Home is a Human Right media series: Rebranding homelessness

Concept, production, messaging, art direction, copy

Home is a Human Right is a media series about homes, wealth, and racial inequity, produced in collaboration with homeless activists and housed allies in New York City.

Being “homeless” is shorthand for losing the game of capitalism, a category of sort of no longer being a person. There is scant media representation of protagonists who are homeless— nowhere is fighting for the right to have a home portrayed as a human and normal experience. This is particularly problematic, as nearly 90% of New Yorkers in the shelter system identify as Black or brown: homelessness is a racial justice issue and it deserves a lot more exposure. I heard a formerly homeless woman at a zoom panel last year say, “Homelessness needs a makeover,” and she was exactly right. Recognizing this feeling of social invisibility (or worse, dehumanization) from my experience of growing up queer in the ’80s, I conceived of a media project sharing the wisdom and perspective of the leaders of New York City’s homeless rights movement. Throughout the last year, I have slowly helped foster a volunteer media collective to produce this, an interwoven network of housed and unhoused people sharing knowledge, resources, and relationships. Together we are producing media illustrating the unequal foundations upon which New York City is built that determine which populations have access to wealth and security, literally realized in the form of homes and properties, and which don’t.

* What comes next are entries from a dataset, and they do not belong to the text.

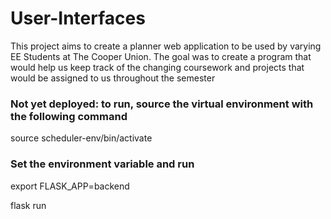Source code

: # User-Interfaces

This project aims to create a planner web application to be used by varying EE Students at The Cooper Union. The goal was 
to create a program that would help us keep track of the changing coursework and projects that would be assigned to us throughout the semester


### Not yet deployed: to run, source the virtual environment with the following command

source scheduler-env/bin/activate 

### Set the environment variable and run 

export FLASK_APP=backend

flask run

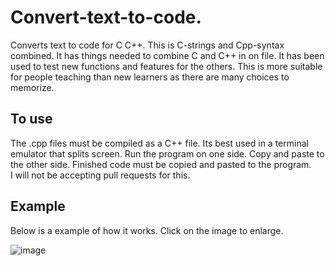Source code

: # Convert-text-to-code.
Converts text to code for C C++.
This is C-strings and Cpp-syntax combined.
It has things needed to combine C and C++ in on file.
It has been used to test new functions and features for the others.
This is more suitable for people teaching than new learners as there are many choices
to memorize.
## To use
The .cpp files must be compiled as a C++ file.
Its best used in a terminal emulator that splits screen.
Run the program on one side. Copy and paste to the other side. Finished code must be copied and pasted to the program.  
I will not be accepting pull requests for this.
## Example
Below is a example of how it works.  Click on the image to enlarge.

![image](https://github.com/user-attachments/assets/7b9c3f9e-5c21-48df-a3a9-64451fffabb3)
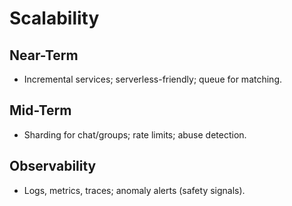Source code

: # Scalability

## Near-Term
- Incremental services; serverless-friendly; queue for matching.

## Mid-Term
- Sharding for chat/groups; rate limits; abuse detection.

## Observability
- Logs, metrics, traces; anomaly alerts (safety signals).
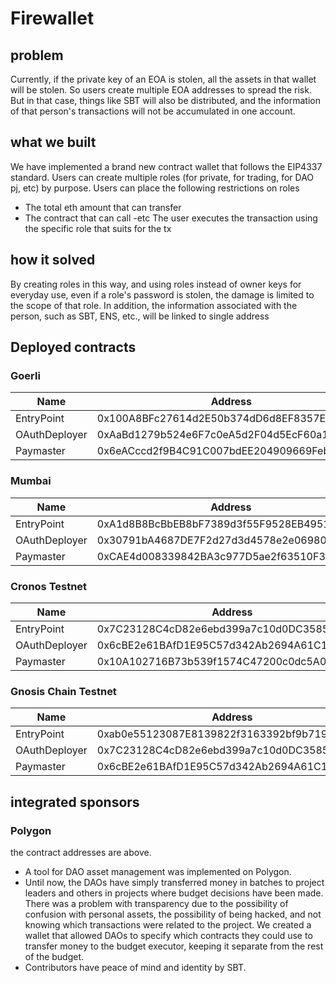 # Firewallet

## problem
Currently, if the private key of an EOA is stolen, all the assets in that wallet will be stolen.
So users create multiple EOA addresses to spread the risk. But in that case, things like SBT will also be distributed, and the information of that person's transactions will not be accumulated in one account.

## what we built
We have implemented a brand new contract wallet that follows the EIP4337 standard.
Users can create multiple roles (for private, for trading, for DAO pj, etc) by purpose.
Users can place the following restrictions on roles
- The total eth amount that can transfer
- The contract that can call
-etc
The user executes the transaction using the specific role that suits for the tx

## how it solved
By creating roles in this way, and using roles instead of owner keys for everyday use, even if a role's password is stolen, the damage is limited to the scope of that role.
 In addition, the information associated with the person, such as SBT, ENS, etc., will be linked to single address

## Deployed contracts

### Goerli

| Name          | Address                                    |
| ------------- | ------------------------------------------ |
| EntryPoint    | 0x100A8BFc27614d2E50b374dD6d8EF8357E295C6B |
| OAuthDeployer | 0xAaBd1279b524e6F7c0eA5d2F04d5EcF60a10aF9a |
| Paymaster     | 0x6eACccd2f9B4C91C007bdEE204909669Feb6a8BB |

### Mumbai

| Name          | Address                                    |
| ------------- | ------------------------------------------ |
| EntryPoint    | 0xA1d8B8BcBbEB8bF7389d3f55F9528EB4951DfF3f |
| OAuthDeployer | 0x30791bA4687DE7F2d27d3d4578e2e069808BccEe |
| Paymaster     | 0xCAE4d008339842BA3c977D5ae2f63510F3Cb7e5D |

### Cronos Testnet

| Name          | Address                                    |
| ------------- | ------------------------------------------ |
| EntryPoint    | 0x7C23128C4cD82e6ebd399a7c10d0DC358582155b |
| OAuthDeployer | 0x6cBE2e61BAfD1E95C57d342Ab2694A61C1345f96 |
| Paymaster     | 0x10A102716B73b539f1574C47200c0dc5A0Ec62e9 |

### Gnosis Chain Testnet

| Name          | Address                                    |
| ------------- | ------------------------------------------ |
| EntryPoint    | 0xab0e55123087E8139822f3163392bf9b719F31C6 |
| OAuthDeployer | 0x7C23128C4cD82e6ebd399a7c10d0DC358582155b |
| Paymaster     | 0x6cBE2e61BAfD1E95C57d342Ab2694A61C1345f96 |


## integrated sponsors

### Polygon
the contract addresses are above.
- A tool for DAO asset management was implemented on Polygon.
- Until now, the DAOs have simply transferred money in batches to project leaders and others in projects where budget decisions have been made. There was a problem with transparency due to the possibility of confusion with personal assets, the possibility of being hacked, and not knowing which transactions were related to the project. We created a wallet that allowed DAOs to specify which contracts they could use to transfer money to the budget executor, keeping it separate from the rest of the budget.
- Contributors have peace of mind and identity by SBT.

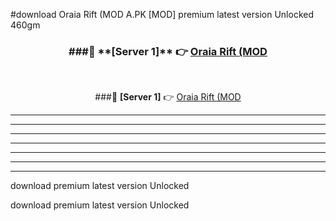 #download Oraia Rift (MOD A.PK [MOD] premium latest version Unlocked 460gm 



<div align="center">
<h3>###🔹 **[Server 1]** 👉 <a href="https://download1apk.web.app/">Oraia Rift (MOD</a></h3><br>


###🔹 **[Server 1]** 👉 <a href="https://download1apk.web.app/">Oraia Rift (MOD</a></h3>
</div>



----------------------------------------------------------

----------------------------------------------------------

----------------------------------------------------------

----------------------------------------------------------

----------------------------------------------------------

----------------------------------------------------------

----------------------------------------------------------

download premium latest version Unlocked

download premium latest version Unlocked
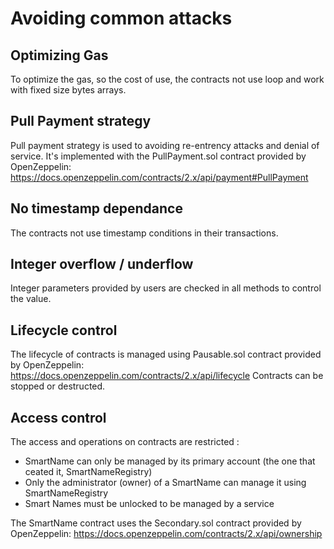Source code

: # Avoiding common attacks

## Optimizing Gas

To optimize the gas, so the cost of use, the contracts not use loop and work with fixed size bytes arrays.

## Pull Payment strategy

Pull payment strategy is used to avoiding re-entrency attacks and denial of service. It's implemented with the PullPayment.sol contract provided by OpenZeppelin: 
https://docs.openzeppelin.com/contracts/2.x/api/payment#PullPayment

## No timestamp dependance

The contracts not use timestamp conditions in their transactions. 

## Integer overflow / underflow 

Integer parameters provided by users are checked in all methods to control the value. 

## Lifecycle control

The lifecycle of contracts is managed using Pausable.sol contract provided by OpenZeppelin: 
https://docs.openzeppelin.com/contracts/2.x/api/lifecycle
Contracts can be stopped or destructed.

## Access control

The access and operations on contracts are restricted : 
- SmartName can only be managed by its primary account (the one that ceated it, SmartNameRegistry) 
- Only the administrator (owner) of a SmartName can manage it using SmartNameRegistry
- Smart Names must be unlocked to be managed by a service

The SmartName contract uses the Secondary.sol contract provided by OpenZeppelin: 
https://docs.openzeppelin.com/contracts/2.x/api/ownership
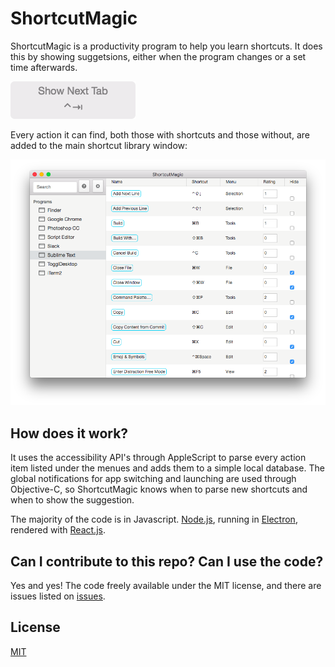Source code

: # ShortcutMagic

ShortcutMagic is a productivity program to help you learn shortcuts. It does this by showing suggetsions, either when the program changes or a set time afterwards. 

![Suggestion](./bubble-window.png?raw=true "Suggestion")

Every action it can find, both those with shortcuts and those without, are added to the main shortcut library window: 

![Library](./library.png?raw=true "Library")

## How does it work?

It uses the accessibility API's through AppleScript to parse every action item listed under the menues and adds them to a simple local database. The global notifications for app switching and launching are used through Objective-C, so ShortcutMagic knows when to parse new shortcuts and when to show the suggestion. 

The majority of the code is in Javascript. [Node.js](https://github.com/nodejs/node), running in [Electron](https://github.com/electron/electron), rendered with [React.js](https://github.com/facebook/react).

## Can I contribute to this repo? Can I use the code? 

Yes and yes! The code freely available under the MIT license, and there are issues listed on [issues](https://github.com/codeluggage/ShortcutMagic/issues). 

## License

[MIT](https://github.com/codeluggage/ShortcutMagic/blob/master/LICENSE)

The series began during quarantine as a curation of biweekly zoom conversations featuring people with direct experience of being homeless and is currently being rebooted in the form of higher-production video segments compiled into thematic episodes. A formerly homeless friend offers a cooking tutorial and talks about what it’s like eating in the shelter (he says it’s terrible), a collective member who finally gets housing hosts a design-challenge makeover with the help of our collective members The Moving Support Project, turning his empty apartment into a place to really call home. This project is the coolest and most radical thing I’ve ever been involved with. It has that tangible feeling of working on something that might actually make a difference in the world.